MADEIRA BEACH -- Clutching disposable cameras and flowers and dressed in everything from pajamas and sneakers to ball gowns and high heels, hundreds of eighth-graders gathered for group shots and hugs one last time outside Madeira Beach Middle School on Wednesday.

It was the last day of school, and in a few hours the group of giddy 14- and 15-year-old boys and girls would be lining up on either side of the gym for one of their first dances, taking their first steps toward high school and beyond.

It was a scene these teenagers will remember forever. It was one that made Richard Kraus' heart sink.

"Heather would have really enjoyed this," he said. "She enjoyed this school. She really loved coming here every day."

It has been two months since a car struck and killed his daughter, 13-year-old Heather Kraus, at 71st Street and 50th Avenue N. In her memory, at the annual end-of-the-year assembly, 350 of her classmates dedicated an award in her name to honor eighth-graders who show outstanding school service and citizenship.

"She was always smiling, and she cared about others. . . . We could always count on Heather," said assistant principal Ellen Miller. "This award is meant to recognize other students with similar qualities."

While Miller spoke, and later, when the school chorus sang Follow the River in their classmate's memory, Heather's family sobbed.

Many of her classmates looked solemnly

around the decorated gym and at the crowd of parents and guests seated in the bleachers. Some, dressed in long silk dresses, wiped away smearing mascara that had been applied carefully hours before in preparation for the afternoon dance.

"It's really special to us," said Victoria Kraus, Heather's aunt. Six of Heather's cousins, her grandmother, another aunt and uncle and her father attended the assembly.

"As far as a family goes, of course we're going to remember her forever. But it's nice to know that she will be remembered at her school, too," Victoria Kraus said.

Fourteen-year-old Tammie Rucker presented Heather's father with a signed yearbook and a plaque.
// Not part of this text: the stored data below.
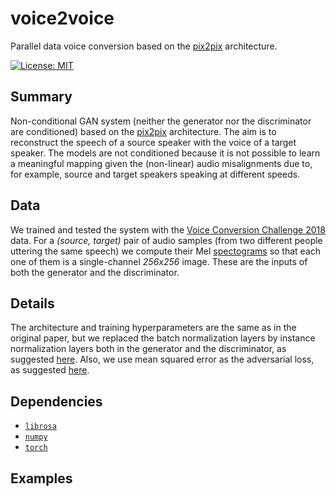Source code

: # voice2voice
Parallel data voice conversion based on the [pix2pix](https://phillipi.github.io/pix2pix/) architecture.

[![License: MIT](https://img.shields.io/badge/License-MIT-yellow.svg)](https://github.com/marcromani/voice2voice/blob/master/LICENSE)

## Summary
Non-conditional GAN system (neither the generator nor the discriminator are conditioned) based on the [pix2pix](https://phillipi.github.io/pix2pix/) architecture. The aim is to reconstruct the speech of a source speaker with the voice of a target speaker. The models are not conditioned because it is not possible to learn a meaningful mapping given the (non-linear) audio misalignments due to, for example, source and target speakers speaking at different speeds.

## Data
We trained and tested the system with the [Voice Conversion Challenge 2018](https://datashare.is.ed.ac.uk/handle/10283/3061) data. For a *(source, target)* pair of audio samples (from two different people uttering the same speech) we compute their Mel [spectograms](https://en.wikipedia.org/wiki/Spectrogram) so that each one of them is a single-channel *256x256* image. These are the inputs of both the generator and the discriminator.

## Details
The architecture and training hyperparameters are the same as in the original paper, but we replaced the batch normalization layers by instance normalization layers both in the generator and the discriminator, as suggested [here](https://arxiv.org/abs/1607.08022). Also, we use mean squared error as the adversarial loss, as suggested [here](https://arxiv.org/abs/1611.04076).

## Dependencies
* [`librosa`](https://librosa.github.io/librosa/index.html#)
* [`numpy`](https://numpy.org/)
* [`torch`](https://pytorch.org/)

## Examples
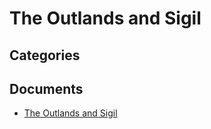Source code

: # The Outlands and Sigil


## Categories


## Documents
- [The Outlands and Sigil](The%20Outlands%20and%20Sigil.md)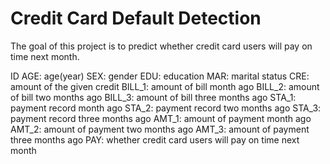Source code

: # Credit Card Default Detection

The goal of this project is to predict whether credit card users will pay on time next month.

ID
AGE: age(year)
SEX: gender
EDU: education
MAR: marital status
CRE: amount of the given credit
BILL_1: amount of bill month ago
BILL_2: amount of bill two months ago
BILL_3: amount of bill three months ago
STA_1: payment record month ago
STA_2: payment record two months ago
STA_3: payment record three months ago
AMT_1: amount of payment month ago
AMT_2: amount of payment two months ago
AMT_3: amount of payment three months ago
PAY: whether credit card users will pay on time next month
Tammie said she used to get bad grades before befriending Heather.

"Then it was honor roll, honor roll, honor roll," she said proudly. "Now it's still like there's an open space missing. I always followed behind Heather."

Tobias King, 13, finished the portion of the assembly honoring Heather with a poem he wrote for his friend. King said he was the first person at the accident scene last March. He had been walking his dog when he saw the crash.

"They said she had massive head and neck trauma and that she had a 1 percent chance of living," he said. "That's when I kind of fell."

That night, he fell asleep with a phone on his neck. He had been calling the hospital all night to see if Heather was going to make it. He found out the bad news the next morning.

The two would have attended Dixie Hollins High School this fall.

"When I had to present (the poem) at the end. . . . When I said, "Heather I love you, . . .' " Tobias said later. "I meant it."